(To do): Copy the records below in full and leave every image out of the copy.

(Records shown):

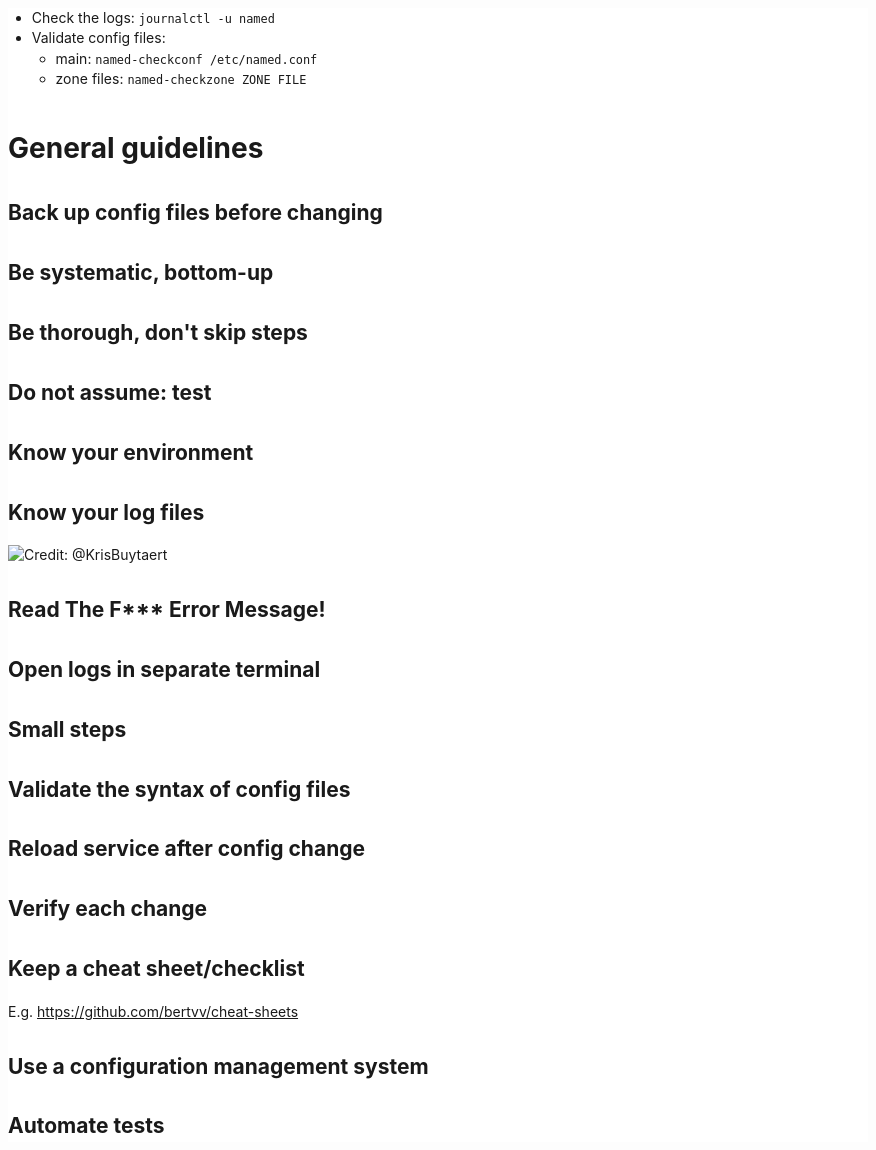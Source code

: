 - Check the logs: `journalctl -u named`
- Validate config files:
    - main: `named-checkconf /etc/named.conf`
    - zone files: `named-checkzone ZONE FILE`

# General guidelines

## Back up config files before changing

## Be systematic, bottom-up

## Be thorough, don't skip steps

## Do not assume: test

## Know your environment

## Know your log files

![Credit: @KrisBuytaert](img/reading-errorlog-files-small.jpg)

## Read The F*** Error Message!

## Open logs in separate terminal

## Small steps

## Validate the syntax of config files

## Reload service after config change

## Verify each change

## Keep a cheat sheet/checklist

E.g. <https://github.com/bertvv/cheat-sheets>

## Use a configuration management system

## Automate tests
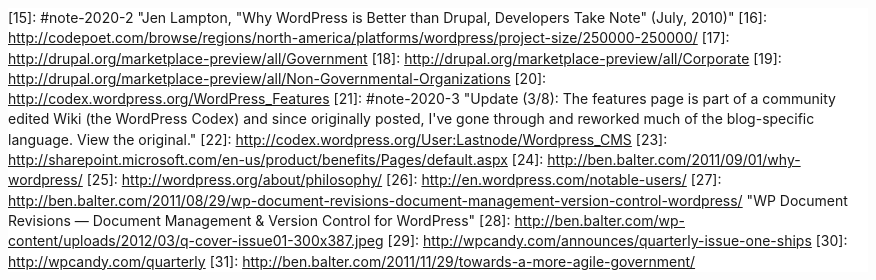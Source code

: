  [1]: http://ben.balter.com/wp-content/uploads/2012/03/wordpress-in-government-ben-balter.png
 [2]: http://techcrunch.com/2011/08/19/wordpress-now-powers-22-percent-of-new-active-websites-in-the-us/
 [3]: http://trends.builtwith.com/cms
 [4]: http://dotgov.benbalter.com
 [5]: http://groups.drupal.org/node/19885
 [6]: #note-2020-1 "Update (3/7): As many have pointed out, a lot of the misinformation may also be traced back to somewhat of a decision lag. Custom post types, custom taxonomies, and WordPress multisite — three key features that although minor from a technical standpoint, really served as the fundamental shift to transition the platform from blog+ to full-fledged CMS — came about only three major versions ago (WordPress 3.0). While eighteen months may be an eternity for the vast majority of the technology sector (the iPad 1 had just barely launched eighteen months ago for comparison), in the Government space, procurement regulations dictate that such lag times are all but the norm. As a result, in an already risk-averse contracting environment, we may actually be seeing numbers that more accurately reflect say, WordPress 2.9′s reception in the Government sector — a snapshot of when an agency chose a CMS at the onset of a multi-year procurement — rather than those that accurately reflect its technical capabilities today."
 [7]: http://api.drupal.org/api/drupal/includes--module.inc/group/hooks/8
 [8]: http://adambrown.info/p/wp_hooks/version/3.2
 [9]: http://drupal.org/project/usage
 [10]: http://en.wordpress.com/stats/
 [11]: http://drupal.org/project/modules
 [12]: http://wordpress.org/extend/plugins/
 [13]: http://drupal.org/project/themes
 [14]: http://wordpress.org/extend/themes/
 [15]: #note-2020-2 "Jen Lampton, "Why WordPress is Better than Drupal, Developers Take Note" (July, 2010)"
 [16]: http://codepoet.com/browse/regions/north-america/platforms/wordpress/project-size/250000-250000/
 [17]: http://drupal.org/marketplace-preview/all/Government
 [18]: http://drupal.org/marketplace-preview/all/Corporate
 [19]: http://drupal.org/marketplace-preview/all/Non-Governmental-Organizations
 [20]: http://codex.wordpress.org/WordPress_Features
 [21]: #note-2020-3 "Update (3/8): The features page is part of a community edited Wiki (the WordPress Codex) and since originally posted, I've gone through and reworked much of the blog-specific language. View the original."
 [22]: http://codex.wordpress.org/User:Lastnode/Wordpress_CMS
 [23]: http://sharepoint.microsoft.com/en-us/product/benefits/Pages/default.aspx
 [24]: http://ben.balter.com/2011/09/01/why-wordpress/
 [25]: http://wordpress.org/about/philosophy/
 [26]: http://en.wordpress.com/notable-users/
 [27]: http://ben.balter.com/2011/08/29/wp-document-revisions-document-management-version-control-wordpress/ "WP Document Revisions — Document Management & Version Control for WordPress"
 [28]: http://ben.balter.com/wp-content/uploads/2012/03/q-cover-issue01-300x387.jpeg
 [29]: http://wpcandy.com/announces/quarterly-issue-one-ships
 [30]: http://wpcandy.com/quarterly
 [31]: http://ben.balter.com/2011/11/29/towards-a-more-agile-government/
 
 
 [34]: http://codex.wordpress.org/index.php?title=WordPress_Features&oldid=113531

[^1]: **Update (3/7):** As many have pointed out, a lot of the misinformation may also be traced back to somewhat of a *decision lag*. Custom post types, custom taxonomies, and WordPress multisite — three key features that although minor from a technical standpoint, really served as the fundamental shift to transition the platform from *blog+* to *full-fledged CMS* — came about only three major versions ago (WordPress 3.0). While eighteen months may be an eternity for the vast majority of the technology sector (the iPad 1 had just barely launched eighteen months ago for comparison), in the Government space, [procurement regulations dictate that such lag times are all but the norm][31]. As a result, in an already risk-averse contracting environment, we may actually be seeing numbers that more accurately reflect say, WordPress 2.9's reception in the Government sector — a snapshot of when an agency chose a CMS at the onset of a multi-year procurement — rather than those that accurately reflect its technical capabilities today.
[^2]: Jen Lampton, "Why WordPress is Better than Drupal, Developers Take Note" (July, 2010)
[^3]: **Update (3/8):** The features page is part of a community edited Wiki (the WordPress Codex) and since originally posted, I've gone through and reworked much of the blog-specific language. [View the original][34].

(Result of the task):
Source code

: - Check the logs: `journalctl -u named`
- Validate config files:
    - main: `named-checkconf /etc/named.conf`
    - zone files: `named-checkzone ZONE FILE`

# General guidelines

## Back up config files before changing

## Be systematic, bottom-up

## Be thorough, don't skip steps

## Do not assume: test

## Know your environment

## Know your log files

![Credit: @KrisBuytaert](img/reading-errorlog-files-small.jpg)

## Read The F*** Error Message!

## Open logs in separate terminal

## Small steps

## Validate the syntax of config files

## Reload service after config change

## Verify each change

## Keep a cheat sheet/checklist

E.g. <https://github.com/bertvv/cheat-sheets>

## Use a configuration management system

## Automate tests
Source code

:  [1]: http://ben.balter.com/wp-content/uploads/2012/03/wordpress-in-government-ben-balter.png
 [2]: http://techcrunch.com/2011/08/19/wordpress-now-powers-22-percent-of-new-active-websites-in-the-us/
 [3]: http://trends.builtwith.com/cms
 [4]: http://dotgov.benbalter.com
 [5]: http://groups.drupal.org/node/19885
 [6]: #note-2020-1 "Update (3/7): As many have pointed out, a lot of the misinformation may also be traced back to somewhat of a decision lag. Custom post types, custom taxonomies, and WordPress multisite — three key features that although minor from a technical standpoint, really served as the fundamental shift to transition the platform from blog+ to full-fledged CMS — came about only three major versions ago (WordPress 3.0). While eighteen months may be an eternity for the vast majority of the technology sector (the iPad 1 had just barely launched eighteen months ago for comparison), in the Government space, procurement regulations dictate that such lag times are all but the norm. As a result, in an already risk-averse contracting environment, we may actually be seeing numbers that more accurately reflect say, WordPress 2.9′s reception in the Government sector — a snapshot of when an agency chose a CMS at the onset of a multi-year procurement — rather than those that accurately reflect its technical capabilities today."
 [7]: http://api.drupal.org/api/drupal/includes--module.inc/group/hooks/8
 [8]: http://adambrown.info/p/wp_hooks/version/3.2
 [9]: http://drupal.org/project/usage
 [10]: http://en.wordpress.com/stats/
 [11]: http://drupal.org/project/modules
 [12]: http://wordpress.org/extend/plugins/
 [13]: http://drupal.org/project/themes
 [14]: http://wordpress.org/extend/themes/
 [15]: #note-2020-2 "Jen Lampton, "Why WordPress is Better than Drupal, Developers Take Note" (July, 2010)"
 [16]: http://codepoet.com/browse/regions/north-america/platforms/wordpress/project-size/250000-250000/
 [17]: http://drupal.org/marketplace-preview/all/Government
 [18]: http://drupal.org/marketplace-preview/all/Corporate
 [19]: http://drupal.org/marketplace-preview/all/Non-Governmental-Organizations
 [20]: http://codex.wordpress.org/WordPress_Features
 [21]: #note-2020-3 "Update (3/8): The features page is part of a community edited Wiki (the WordPress Codex) and since originally posted, I've gone through and reworked much of the blog-specific language. View the original."
 [22]: http://codex.wordpress.org/User:Lastnode/Wordpress_CMS
 [23]: http://sharepoint.microsoft.com/en-us/product/benefits/Pages/default.aspx
 [24]: http://ben.balter.com/2011/09/01/why-wordpress/
 [25]: http://wordpress.org/about/philosophy/
 [26]: http://en.wordpress.com/notable-users/
 [27]: http://ben.balter.com/2011/08/29/wp-document-revisions-document-management-version-control-wordpress/ "WP Document Revisions — Document Management & Version Control for WordPress"
 [28]: http://ben.balter.com/wp-content/uploads/2012/03/q-cover-issue01-300x387.jpeg
 [29]: http://wpcandy.com/announces/quarterly-issue-one-ships
 [30]: http://wpcandy.com/quarterly
 [31]: http://ben.balter.com/2011/11/29/towards-a-more-agile-government/
 
 
 [34]: http://codex.wordpress.org/index.php?title=WordPress_Features&oldid=113531

[^1]: **Update (3/7):** As many have pointed out, a lot of the misinformation may also be traced back to somewhat of a *decision lag*. Custom post types, custom taxonomies, and WordPress multisite — three key features that although minor from a technical standpoint, really served as the fundamental shift to transition the platform from *blog+* to *full-fledged CMS* — came about only three major versions ago (WordPress 3.0). While eighteen months may be an eternity for the vast majority of the technology sector (the iPad 1 had just barely launched eighteen months ago for comparison), in the Government space, [procurement regulations dictate that such lag times are all but the norm][31]. As a result, in an already risk-averse contracting environment, we may actually be seeing numbers that more accurately reflect say, WordPress 2.9's reception in the Government sector — a snapshot of when an agency chose a CMS at the onset of a multi-year procurement — rather than those that accurately reflect its technical capabilities today.
[^2]: Jen Lampton, "Why WordPress is Better than Drupal, Developers Take Note" (July, 2010)
[^3]: **Update (3/8):** The features page is part of a community edited Wiki (the WordPress Codex) and since originally posted, I've gone through and reworked much of the blog-specific language. [View the original][34].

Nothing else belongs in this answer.